UK-Based Small Cap Avon Rubber Down With Brexit

Manufacturer of gas masks and milking products is very reasonably priced

December 22, 2016 | About:

Avon Rubber (AVNBF) is a U.K.-based small cap that manufactures gas masks and milking products. The stock has been sold off with Brexit issues but is reasonably priced.

Avon has 38.89 million shares, the stock trades for 10.58 pounds ($13.08), and the market cap is 411 million pounds. Earnings per share are 0.633 pounds, and the price-earnings (P/E) ratio is 16.7. The dividend is 9.48 pence, and the dividend yield is 0.9%.

Sales grew from 117.57 million pounds in 2010 to 142.88 million pounds in 2015. Good top-line growth. Free cash flow is 23.5 million pounds, and the free cash flow yield is 5.7%. That’s a nice yield in today’s low-return environment. Operating margins are usually in the low double-digit range, and the free cash flow is a little high compared to average. Earnings per share have grown from 0.14 pounds since 2010. Again very good growth.

The balance sheet shows 4.5 million pounds and 20 million pounds in accounts receivables. The liability side shows 2.5 million pounds in loans, 24 million pounds in accounts payable and no long-term debt. Bulletproof.
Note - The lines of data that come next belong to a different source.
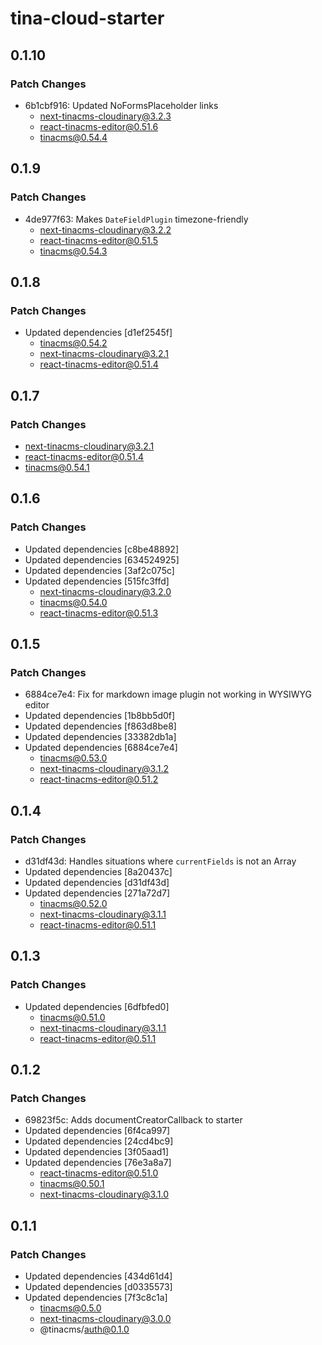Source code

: # tina-cloud-starter

## 0.1.10

### Patch Changes

- 6b1cbf916: Updated NoFormsPlaceholder links
  - next-tinacms-cloudinary@3.2.3
  - react-tinacms-editor@0.51.6
  - tinacms@0.54.4

## 0.1.9

### Patch Changes

- 4de977f63: Makes `DateFieldPlugin` timezone-friendly
  - next-tinacms-cloudinary@3.2.2
  - react-tinacms-editor@0.51.5
  - tinacms@0.54.3

## 0.1.8

### Patch Changes

- Updated dependencies [d1ef2545f]
  - tinacms@0.54.2
  - next-tinacms-cloudinary@3.2.1
  - react-tinacms-editor@0.51.4

## 0.1.7

### Patch Changes

- next-tinacms-cloudinary@3.2.1
- react-tinacms-editor@0.51.4
- tinacms@0.54.1

## 0.1.6

### Patch Changes

- Updated dependencies [c8be48892]
- Updated dependencies [634524925]
- Updated dependencies [3af2c075c]
- Updated dependencies [515fc3ffd]
  - next-tinacms-cloudinary@3.2.0
  - tinacms@0.54.0
  - react-tinacms-editor@0.51.3

## 0.1.5

### Patch Changes

- 6884ce7e4: Fix for markdown image plugin not working in WYSIWYG editor
- Updated dependencies [1b8bb5d0f]
- Updated dependencies [f863d8be8]
- Updated dependencies [33382db1a]
- Updated dependencies [6884ce7e4]
  - tinacms@0.53.0
  - next-tinacms-cloudinary@3.1.2
  - react-tinacms-editor@0.51.2

## 0.1.4

### Patch Changes

- d31df43d: Handles situations where `currentFields` is not an Array
- Updated dependencies [8a20437c]
- Updated dependencies [d31df43d]
- Updated dependencies [271a72d7]
  - tinacms@0.52.0
  - next-tinacms-cloudinary@3.1.1
  - react-tinacms-editor@0.51.1

## 0.1.3

### Patch Changes

- Updated dependencies [6dfbfed0]
  - tinacms@0.51.0
  - next-tinacms-cloudinary@3.1.1
  - react-tinacms-editor@0.51.1

## 0.1.2

### Patch Changes

- 69823f5c: Adds documentCreatorCallback to starter
- Updated dependencies [6f4ca997]
- Updated dependencies [24cd4bc9]
- Updated dependencies [3f05aad1]
- Updated dependencies [76e3a8a7]
  - react-tinacms-editor@0.51.0
  - tinacms@0.50.1
  - next-tinacms-cloudinary@3.1.0

## 0.1.1

### Patch Changes

- Updated dependencies [434d61d4]
- Updated dependencies [d0335573]
- Updated dependencies [7f3c8c1a]
  - tinacms@0.5.0
  - next-tinacms-cloudinary@3.0.0
  - @tinacms/auth@0.1.0
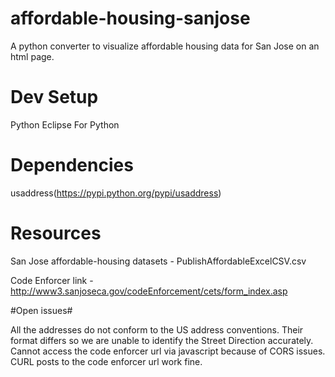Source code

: # affordable-housing-sanjose
A python converter to visualize affordable housing data for San Jose on an html page.

# Dev Setup #

Python
Eclipse For Python

# Dependencies #

usaddress(https://pypi.python.org/pypi/usaddress)

# Resources #

San Jose affordable-housing datasets - PublishAffordableExcelCSV.csv

Code Enforcer link - http://www3.sanjoseca.gov/codeEnforcement/cets/form_index.asp


#Open issues#

All the addresses do not conform to the US address conventions. Their format differs so we are unable to identify the Street Direction accurately.
Cannot access the code enforcer url via javascript because of CORS issues.
CURL posts to the code enforcer url work fine.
Avon Rubber started in 1885 as a clothing mill on the banks of the Avon River in Great Britain. As you might guess, the company has nothing to do with Avon (NYSE:AVP) makeup. In the next few years, Avon produced bicycle tires and tennis balls. The company was taken public in 1933 and was producing automobile tires for Rolls-Royce (RR.) by that time. With the outbreak of World War II, Avon began producing gas masks. In the 1990s, the company sold off its tire business and also acquired a business manufacturing products for the dairy industry. By the 2000s, the company got out of automotive and concentrated on defense and dairy, which is where the company is today.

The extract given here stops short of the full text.